Even under a corporate cash-flow tax, savings at the personal level might continue to
be taxed under a capital income tax. When capital income taxes at the personal level are
considered as well, the corporation’s marginal debt-equity decision will not be distorted as
long as interest payments and the normal return on equity are taxed at the personal level
in the same way. However, the profits can be distributed as dividends or retained and
reinvested, which then yields capital gains.
If capital gains are taxed upon realisation while
dividends and interest payments are taxed on accrual and/or capital gains are taxed at a
lower rate than dividends and interest payments at the personal level, the debt-equity
choice will be distorted even under a corporate cash-flow tax.
This is demonstrated in Box 6.1, which discusses the cost of capital and the marginal
increase in value of the firm’s equity in the steady state under the “new” view.
The analysis
assumes that capital gains are taxed at lower rates than interest payments and dividends.
In that case, the firm will prefer to retain and reinvest its earnings instead of financing
investment with newly issued equity or debt. In order to show the impact of the taxes at
the personal level, the cost of capital under the “new new” view is derived in Box 6.1 as
well. The cost of capital under the “traditional” view is derived in Box 6.2.
However, interest payments and the normal return
on equity would remain tax-exempt. If at the personal level, capital gains would be taxed on
realisation and dividends would be taxed immediately and/or capital gains are taxed at the
personal level at a lower rate than dividends, households would prefer to receive the
economic rents in the form of capital gains instead of dividends.

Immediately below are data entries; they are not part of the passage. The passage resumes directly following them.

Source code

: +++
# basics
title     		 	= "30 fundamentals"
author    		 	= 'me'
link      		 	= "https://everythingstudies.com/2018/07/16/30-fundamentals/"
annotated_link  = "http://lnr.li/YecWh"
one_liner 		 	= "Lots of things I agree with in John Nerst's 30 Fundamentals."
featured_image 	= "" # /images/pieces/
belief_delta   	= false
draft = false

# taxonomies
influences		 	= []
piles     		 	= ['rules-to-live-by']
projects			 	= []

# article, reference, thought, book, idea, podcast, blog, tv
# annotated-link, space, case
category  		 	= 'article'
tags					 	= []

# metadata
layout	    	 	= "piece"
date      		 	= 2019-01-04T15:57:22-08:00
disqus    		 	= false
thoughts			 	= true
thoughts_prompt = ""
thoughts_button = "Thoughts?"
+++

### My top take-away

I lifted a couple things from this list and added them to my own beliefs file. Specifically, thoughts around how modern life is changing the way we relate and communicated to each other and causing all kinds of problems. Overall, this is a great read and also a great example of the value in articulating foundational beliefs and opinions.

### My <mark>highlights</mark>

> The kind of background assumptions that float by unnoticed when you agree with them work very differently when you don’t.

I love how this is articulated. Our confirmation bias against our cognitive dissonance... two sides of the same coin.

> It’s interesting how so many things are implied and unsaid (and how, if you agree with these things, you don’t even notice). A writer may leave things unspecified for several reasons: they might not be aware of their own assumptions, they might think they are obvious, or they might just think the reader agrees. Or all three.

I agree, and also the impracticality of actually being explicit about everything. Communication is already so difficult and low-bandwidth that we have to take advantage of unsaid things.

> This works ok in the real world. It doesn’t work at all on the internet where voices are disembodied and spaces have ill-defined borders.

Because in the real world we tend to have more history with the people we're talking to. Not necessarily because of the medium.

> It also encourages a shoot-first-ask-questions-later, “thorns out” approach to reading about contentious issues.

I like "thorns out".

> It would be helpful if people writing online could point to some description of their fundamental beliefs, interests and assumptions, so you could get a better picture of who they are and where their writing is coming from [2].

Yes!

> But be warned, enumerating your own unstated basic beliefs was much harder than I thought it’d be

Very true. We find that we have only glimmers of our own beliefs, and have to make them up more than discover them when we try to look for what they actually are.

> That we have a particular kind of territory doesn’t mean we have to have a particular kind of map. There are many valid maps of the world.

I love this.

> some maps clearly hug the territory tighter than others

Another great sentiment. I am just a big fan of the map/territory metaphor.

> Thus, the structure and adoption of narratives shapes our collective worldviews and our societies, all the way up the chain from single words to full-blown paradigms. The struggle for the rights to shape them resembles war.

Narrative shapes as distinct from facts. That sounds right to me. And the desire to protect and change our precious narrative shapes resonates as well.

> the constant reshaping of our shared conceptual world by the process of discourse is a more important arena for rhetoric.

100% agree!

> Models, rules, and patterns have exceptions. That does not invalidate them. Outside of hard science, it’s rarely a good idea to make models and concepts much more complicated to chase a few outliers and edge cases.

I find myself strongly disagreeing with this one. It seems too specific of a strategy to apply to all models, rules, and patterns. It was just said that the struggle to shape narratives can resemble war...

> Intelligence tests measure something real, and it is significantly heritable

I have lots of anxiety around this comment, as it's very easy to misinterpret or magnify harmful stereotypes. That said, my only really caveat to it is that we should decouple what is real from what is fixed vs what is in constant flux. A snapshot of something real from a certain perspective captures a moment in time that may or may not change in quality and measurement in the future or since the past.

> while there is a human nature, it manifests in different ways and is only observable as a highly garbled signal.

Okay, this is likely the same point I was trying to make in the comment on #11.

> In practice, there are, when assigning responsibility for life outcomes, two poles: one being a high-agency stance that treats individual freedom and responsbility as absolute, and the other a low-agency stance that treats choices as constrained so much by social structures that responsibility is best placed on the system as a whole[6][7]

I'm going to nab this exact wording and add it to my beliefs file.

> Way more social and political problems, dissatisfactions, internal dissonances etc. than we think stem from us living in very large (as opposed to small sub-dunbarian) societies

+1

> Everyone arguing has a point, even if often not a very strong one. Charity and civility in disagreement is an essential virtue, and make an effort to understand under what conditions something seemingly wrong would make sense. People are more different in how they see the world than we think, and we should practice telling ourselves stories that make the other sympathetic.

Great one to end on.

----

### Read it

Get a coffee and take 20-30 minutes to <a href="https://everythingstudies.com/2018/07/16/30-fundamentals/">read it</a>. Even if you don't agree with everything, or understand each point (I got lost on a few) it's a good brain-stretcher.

The debt-equity neutrality under the corporate cash-flow tax will also be maintained
if savings at the personal level are taxed under the “tax prepayment” method.
As explained
in Chapter 3 savings are not deductible from the personal tax base but the original savings
augmented by the savings’ return are not taxed at the personal level either. In this case,
only the economic rents are taxed under the corporate cash-flow tax.